Contract: typed-first vs engine-native expressions¶

PydanTable supports two kinds of expression inputs:

Typed expressions: pydantable.expressions.Expr (built by the Rust expression runtime).
Engine-native expressions: backend-specific expression objects (e.g. pyspark.sql.Column).

Policy (current):

Core typed API (pydantable.DataFrame): typed expressions (Expr) everywhere.
Engine-backed DataFrames may accept engine-native expressions when their engine executes outside the native Rust expression runtime.
Alternate surfaces (pydantable.pandas, pydantable.pyspark) provide ergonomic wrappers and may accept typed expressions even when the underlying engine-backed class uses engine-native expressions.

In other words: typed-first for the core, engine-native where required, with explicit wrappers/adapters for consistency.

Transform surface matrix (high-signal core ops)¶

Legend:

Y: supported with typed expressions (Expr)
N: not supported
Native: supported but expects engine-native expressions

Transform	Core (native)	SQL	Mongo	Spark
`select`	Y	Y	Y	Y
`with_columns`	Y	Y	Y	Native
`filter`	Y	Y	Y	Native
`join`	Y	Y	Y	Y
`group_by`	Y	Y	Y	Y
`sort`	Y	Y	Y	Y
`limit`	Y	Y	Y	Y
`distinct` / `unique`	Y	Y	Y	Y
`pivot`	Y	Y	Y	Y
`explode`	Y	Y	Y	Y
`concat`	Y	Y	Y	Y

Notes:

Spark (SparkDataFrame) is backed by raikou-core and expects Spark-native expressions for filter / with_columns.
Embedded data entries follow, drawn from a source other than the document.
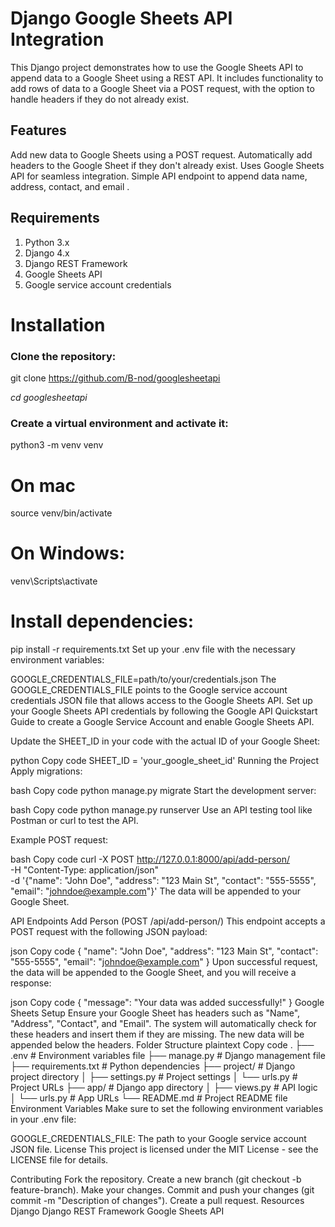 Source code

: # Django Google Sheets API Integration
This Django project demonstrates how to use the Google Sheets API to append data to a Google Sheet using a REST API. It includes functionality to add rows of data to a Google Sheet via a POST request, with the option to handle headers if they do not already exist.

## Features
Add new data to Google Sheets using a POST request.
Automatically add headers to the Google Sheet if they don't already exist.
Uses Google Sheets API for seamless integration.
Simple API endpoint to append data  name, address, contact, and email .

## Requirements
1. Python 3.x
2. Django 4.x
3. Django REST Framework
4. Google Sheets API
5. Google service account credentials

# Installation
### Clone the repository:
git clone https://github.com/B-nod/googlesheetapi

*cd googlesheetapi* 

### Create a virtual environment and activate it:

python3 -m venv venv
# On mac
source venv/bin/activate  
# On Windows: 
venv\Scripts\activate

# Install dependencies:
pip install -r requirements.txt
Set up your .env file with the necessary environment variables:

GOOGLE_CREDENTIALS_FILE=path/to/your/credentials.json
The GOOGLE_CREDENTIALS_FILE points to the Google service account credentials JSON file that allows access to the Google Sheets API.
Set up your Google Sheets API credentials by following the Google API Quickstart Guide to create a Google Service Account and enable Google Sheets API.

Update the SHEET_ID in your code with the actual ID of your Google Sheet:

python
Copy code
SHEET_ID = 'your_google_sheet_id'
Running the Project
Apply migrations:

bash
Copy code
python manage.py migrate
Start the development server:

bash
Copy code
python manage.py runserver
Use an API testing tool like Postman or curl to test the API.

Example POST request:

bash
Copy code
curl -X POST http://127.0.0.1:8000/api/add-person/ \
-H "Content-Type: application/json" \
-d '{"name": "John Doe", "address": "123 Main St", "contact": "555-5555", "email": "johndoe@example.com"}'
The data will be appended to your Google Sheet.

API Endpoints
Add Person (POST /api/add-person/)
This endpoint accepts a POST request with the following JSON payload:

json
Copy code
{
    "name": "John Doe",
    "address": "123 Main St",
    "contact": "555-5555",
    "email": "johndoe@example.com"
}
Upon successful request, the data will be appended to the Google Sheet, and you will receive a response:

json
Copy code
{
    "message": "Your data was added successfully!"
}
Google Sheets Setup
Ensure your Google Sheet has headers such as "Name", "Address", "Contact", and "Email".
The system will automatically check for these headers and insert them if they are missing.
The new data will be appended below the headers.
Folder Structure
plaintext
Copy code
.
├── .env                  # Environment variables file
├── manage.py             # Django management file
├── requirements.txt      # Python dependencies
├── project/              # Django project directory
│   ├── settings.py       # Project settings
│   └── urls.py           # Project URLs
├── app/                  # Django app directory
│   ├── views.py          # API logic
│   └── urls.py           # App URLs
└── README.md             # Project README file
Environment Variables
Make sure to set the following environment variables in your .env file:

GOOGLE_CREDENTIALS_FILE: The path to your Google service account JSON file.
License
This project is licensed under the MIT License - see the LICENSE file for details.

Contributing
Fork the repository.
Create a new branch (git checkout -b feature-branch).
Make your changes.
Commit and push your changes (git commit -m "Description of changes").
Create a pull request.
Resources
Django
Django REST Framework
Google Sheets API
Use the PySpark-shaped wrapper export to keep the typed Expr experience (see below).

Recommended wrappers for consistency¶

When you want a consistent UI across engines, prefer these wrappers:

Pandas-shaped: pydantable.pandas.{SqlDataFrame,SparkDataFrame,MongoDataFrame}
PySpark-shaped: pydantable.pyspark.{SqlDataFrame,SparkDataFrame,MongoDataFrame}

These wrappers exist to keep method names and (where feasible) expression types consistent.

Engine-specific typed methods (additive)¶

Each engine may also expose additive methods that preserve PydanTable’s typing by validating against the schema and keeping raw-string escape hatches explicit.

SQL (SqlDataFrame):
from_sql(selectable, ...): build a lazy root from an existing SQLAlchemy selectable.
where(whereclause): push down a SQLAlchemy WHERE clause with schema validation.
Mongo (MongoDataFrame):
match(filter: dict[str, Any]): $match-style filter pushdown with schema key validation.
project(fields: Sequence[str] | dict[str, int]): typed projection (schema update).
Spark (SparkDataFrame):
where_native(condition): explicit engine-native filter (PySpark Column).
select_native(*cols): explicit engine-native projection for simple column refs.